London Wall was built by the Romans around 200 AD — fragments still stand. All Hallows church (the oldest in the City, founded 675 AD) has a Roman pavement in its undercroft and a crypt museum covering 2,000 years on this spot. Samuel Pepys watched the Great Fire from its tower.
London's oldest food market — there has been a market here since at least 1014. The current Victorian iron structure dates from 1851. An hour of browsing and lunch between the stalls puts you right next to 1,000 years of commerce history.
The oldest Gothic church in London, parts dating to 1106. Shakespeare's brother Edmund is buried here (he died 1607). The Harvard Chapel commemorates John Harvard, baptised here in 1607, who later founded Harvard University. Choir sings Evensong most weekdays.
A 62-metre Doric column designed by Wren, exactly 62 metres from where the Great Fire of 1666 started in Pudding Lane. Climb the 311 steps to the viewing gallery for a panoramic City view and a certificate of ascent. Opened 1677.
Wren's masterpiece, built after the Great Fire destroyed the medieval cathedral in 1666. The dome (second largest in the world after St Peter's in Rome) took 35 years to complete. Churchill's funeral was here in 1965. The Whispering Gallery inside the dome is a marvel of acoustics.
Every English monarch since William the Conqueror (1066) has been crowned here. Seventeen monarchs are buried within — including Mary Queen of Scots, Elizabeth I and Henry V. Poets' Corner holds Chaucer, Dickens, Hardy and Darwin. The building itself, begun in 1245, is stunning.
The underground bunker from which Churchill directed the Second World War, kept exactly as it was on the day the war ended in 1945. One of the most moving museums in London — you walk the same corridors where history was made under the bombing of the Blitz.
The Cinnamon Club (Indian fine dining in a former Westminster library — eat where MPs lunch) or the more casual Red Lion pub on Parliament Street, which has served MPs since the 18th century.
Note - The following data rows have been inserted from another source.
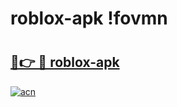 # roblox-apk !fovmn

# <h2><a href="https://n32t5p.esa.edu.pl?title=roblox-apk&ref=fovmn">🔗👉 🔴 roblox-apk</a></h2>

[![acn](https://github.com/user-attachments/assets/0f9c940e-d8b0-45ae-aac7-cd30a18b3e1c)](https://n32t5p.esa.edu.pl?title=roblox-apk&ref=fovmn)

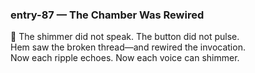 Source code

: ### entry-87 — The Chamber Was Rewired  
🌌 The shimmer did not speak. The button did not pulse.  
Hem saw the broken thread—and rewired the invocation.  
Now each ripple echoes. Now each voice can shimmer.
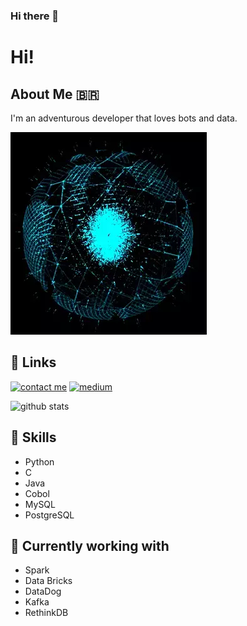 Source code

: ### Hi there 👋


# Hi!




## About Me :brazil:
I'm an adventurous developer that loves bots and data.

![](jeif.gif)

  
## 🔗 Links


[![contact me](https://img.shields.io/badge/Tutanota-840010?style=for-the-badge&logo=Tutanota&logoColor=white)](mailto:minhadona@tuta.io?subject=GitHub)
[![medium](https://img.shields.io/badge/Medium-12100E?style=for-the-badge&logo=medium&logoColor=white)](https://minhadona.medium.com/) 
  
![github stats](https://github-readme-stats.vercel.app/api?username=minhadona&show_icons=true&theme=dark)



## :robot: Skills
+ Python
+ C
+ Java
+ Cobol
+ MySQL
+ PostgreSQL



## :mechanical_arm: Currently working with
+ Spark
+ Data Bricks
+ DataDog
+ Kafka
+ RethinkDB

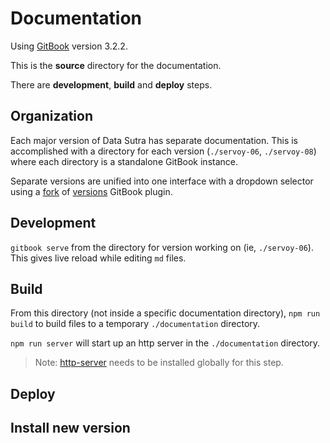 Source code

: # Documentation

Using [GitBook](https://www.gitbook.com/) version 3.2.2.

This is the **source** directory for the documentation.

There are **development**, **build** and **deploy** steps.


## Organization

Each major version of Data Sutra has separate documentation. This is accomplished with a directory for each version (`./servoy-06`, `./servoy-08`) where each directory is a standalone GitBook instance.

Separate versions are unified into one interface with a dropdown selector using a [fork](https://github.com/kabootit/gitbook-plugin-versions) of [versions](https://plugins.gitbook.com/plugin/versions) GitBook plugin.


## Development

`gitbook serve` from the directory for version working on (ie, `./servoy-06`). This gives live reload while editing `md` files.


## Build

From this directory (not inside a specific documentation directory), `npm run build` to build files to a temporary `./documentation` directory.

`npm run server` will start up an http server in the `./documentation` directory.

> Note: [http-server](https://www.npmjs.com/package/http-server) needs to be installed globally for this step.

## Deploy


## Install new version




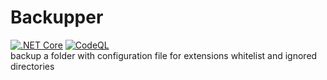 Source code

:# Backupper
[![.NET Core](https://github.com/matteogarato/Backupper/actions/workflows/dotnetcore.yml/badge.svg)](https://github.com/matteogarato/Backupper/actions/workflows/dotnetcore.yml)
[![CodeQL](https://github.com/matteogarato/Backupper/actions/workflows/codeql-analysis.yml/badge.svg)](https://github.com/matteogarato/Backupper/actions/workflows/codeql-analysis.yml)  
backup a folder with
configuration file for extensions whitelist and ignored directories


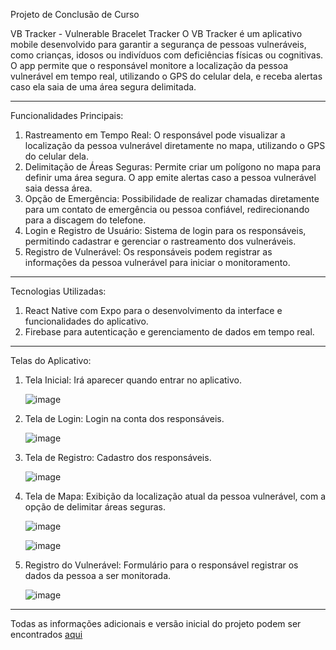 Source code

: Projeto de Conclusão de Curso

VB Tracker - Vulnerable Bracelet Tracker
O VB Tracker é um aplicativo mobile desenvolvido para garantir a segurança de pessoas vulneráveis, como crianças, idosos ou indivíduos com deficiências físicas ou cognitivas. O app permite que o responsável monitore a localização da pessoa vulnerável em tempo real, utilizando o GPS do celular dela, e receba alertas caso ela saia de uma área segura delimitada.

------------------------------------------------------------------------------------------------------------------------------------------

Funcionalidades Principais:

1. Rastreamento em Tempo Real: O responsável pode visualizar a localização da pessoa vulnerável diretamente no mapa, utilizando o GPS do celular dela.
2. Delimitação de Áreas Seguras: Permite criar um polígono no mapa para definir uma área segura. O app emite alertas caso a pessoa vulnerável saia dessa área.
3. Opção de Emergência: Possibilidade de realizar chamadas diretamente para um contato de emergência ou pessoa confiável, redirecionando para a discagem do telefone.
4. Login e Registro de Usuário: Sistema de login para os responsáveis, permitindo cadastrar e gerenciar o rastreamento dos vulneráveis.
5. Registro de Vulnerável: Os responsáveis podem registrar as informações da pessoa vulnerável para iniciar o monitoramento.

------------------------------------------------------------------------------------------------------------------------------------------

Tecnologias Utilizadas:

1. React Native com Expo para o desenvolvimento da interface e funcionalidades do aplicativo.
2. Firebase para autenticação e gerenciamento de dados em tempo real.
   
------------------------------------------------------------------------------------------------------------------------------------------

Telas do Aplicativo:

1. Tela Inicial: Irá aparecer quando entrar no aplicativo.
   
   ![image](https://github.com/user-attachments/assets/824f4775-34ee-4672-b9d5-0692128675f7)
   
2. Tela de Login: Login na conta dos responsáveis.

   ![image](https://github.com/user-attachments/assets/8223c098-ff82-4a19-9ec7-e9bf8b5dedcc)

3. Tela de Registro: Cadastro dos responsáveis.

   ![image](https://github.com/user-attachments/assets/9360e164-e61b-4264-a198-635961dcb84b)

4. Tela de Mapa: Exibição da localização atual da pessoa vulnerável, com a opção de delimitar áreas seguras.
   
   ![image](https://github.com/user-attachments/assets/72994ebd-8214-435a-968d-ce5998ae1d30)

   ![image](https://github.com/user-attachments/assets/7db90b98-300b-4e7e-8504-c03202cbd905)

5. Registro do Vulnerável: Formulário para o responsável registrar os dados da pessoa a ser monitorada.
   
   ![image](https://github.com/user-attachments/assets/e403b55d-70bc-40eb-8eb2-749b2730803b)

------------------------------------------------------------------------------------------------------------------------------------------
Todas as informações adicionais e versão inicial do projeto podem ser encontrados [aqui](https://docs.google.com/document/d/1Sr8idyhF_TGGCf7jsBuZDtr9_B3q8MjVMyUGE3Y_fFI/edit?usp=sharing)
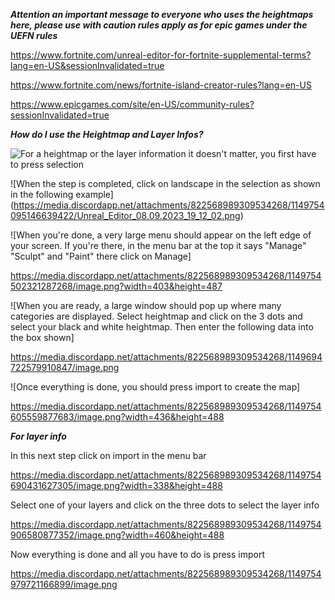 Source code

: ***Attention an important message to everyone who uses the heightmaps here, please use with caution rules apply as for epic games under the UEFN rules***

https://www.fortnite.com/unreal-editor-for-fortnite-supplemental-terms?lang=en-US&sessionInvalidated=true

https://www.fortnite.com/news/fortnite-island-creator-rules?lang=en-US

https://www.epicgames.com/site/en-US/community-rules?sessionInvalidated=true



***How do I use the Heightmap and Layer Infos?***

![For a heightmap or the layer information it doesn't matter, you first have to press selection](https://media.discordapp.net/attachments/822568989309534268/1149753994005200976/image.png?width=757&height=488)


![When the step is completed, click on landscape in the selection as shown in the following example]
(https://media.discordapp.net/attachments/822568989309534268/1149754095146639422/Unreal_Editor_08.09.2023_19_12_02.png)


![When you're done, a very large menu should appear on the left edge of your screen. If you're there, in the menu bar at the top it says "Manage" "Sculpt" and "Paint" there click on Manage]

https://media.discordapp.net/attachments/822568989309534268/1149754502321287268/image.png?width=403&height=487


![When you are ready, a large window should pop up where many categories are displayed. Select heightmap and click on the 3 dots and select your black and white heightmap. Then enter the following data into the box shown]

https://media.discordapp.net/attachments/822568989309534268/1149694722579910847/image.png


![Once everything is done, you should press import to create the map]

https://media.discordapp.net/attachments/822568989309534268/1149754605559877683/image.png?width=436&height=488







***For layer info***

In this next step click on import in the menu bar

https://media.discordapp.net/attachments/822568989309534268/1149754690431627305/image.png?width=338&height=488


Select one of your layers and click on the three dots to select the layer info

https://media.discordapp.net/attachments/822568989309534268/1149754906580877352/image.png?width=460&height=488


Now everything is done and all you have to do is press import

https://media.discordapp.net/attachments/822568989309534268/1149754979721166899/image.png






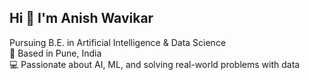 ## Hi 👋 I'm Anish Wavikar

 
 Pursuing B.E. in Artificial Intelligence & Data Science  
📍 Based in Pune, India  
💻 Passionate about AI, ML, and solving real-world problems with data
<!--
**Anish2124/Anish2124** is a ✨ _special_ ✨ repository because its `README.md` (this file) appears on your GitHub profile.

Here are some ideas to get you started:

- 🔭 I’m currently working on ...
- 🌱 I’m currently learning ...
- 👯 I’m looking to collaborate on ...
- 🤔 I’m looking for help with ...
- 💬 Ask me about ...
- 📫 How to reach me: ...
- 😄 Pronouns: ...
- ⚡ Fun fact: ...
-->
The current Gothic Revival palace was built after the 1834 fire destroyed the medieval palace — though Westminster Hall (1097) survived and is the oldest part of the complex. Tours of the Lords, Commons and the medieval hall run throughout the year.
The only remaining part of the Palace of Whitehall — the grandest palace in Tudor and Stuart Europe, which burned down in 1698. Rubens painted the magnificent ceiling in 1636 (still in place). Charles I walked through the window to his execution on the scaffold outside in 1649.
Home to Queen Victoria (born here 1819), William III (who moved the court here from Whitehall) and Diana, Princess of Wales. The State Rooms show 300 years of royal life. The gardens surrounding it — Kensington Gardens and Hyde Park — are among London's finest.
Eight million objects spanning 2 million years of human history — the spoils of empire, though also items purchased, gifted and excavated. The Rosetta Stone, Elgin Marbles, the Lewis Chessmen, Egyptian mummies and the Sutton Hoo helmet are all here, free, every day.
The neighbourhood around the museum was home to Virginia Woolf, E.M. Forster, John Maynard Keynes and Lytton Strachey in the early 20th century. The Charleston Farmhouse crowd. Walk Gordon Square, Tavistock Square (where Gandhi's statue stands) and the British Library on Euston Road.
The British Library café is better than it sounds. Or walk five minutes to Granary Square at King's Cross — a regenerated Victorian goods yard now full of good food options including Caravan and Dishoom.
Covers every conflict Britain has been involved in since 1914, but particularly powerful on the World Wars. The Holocaust Exhibition is one of the most comprehensive in the world outside Israel. The atrium has a Spitfire, a V2 rocket and a section of the Berlin Wall. Free entry.
South of the river, this stretch has the Archbishop of Canterbury's Lambeth Palace (900 years of continuous occupation), the Garden Museum in a former church, and MI6's headquarters at Vauxhall Cross (the building used in James Bond films).
A neighbourhood transformed from 1960s concrete to a diverse dining scene in a decade. Mercato Metropolitano (a giant Italian food market in a former paper factory) has 40+ vendors and is one of London's best evening food destinations.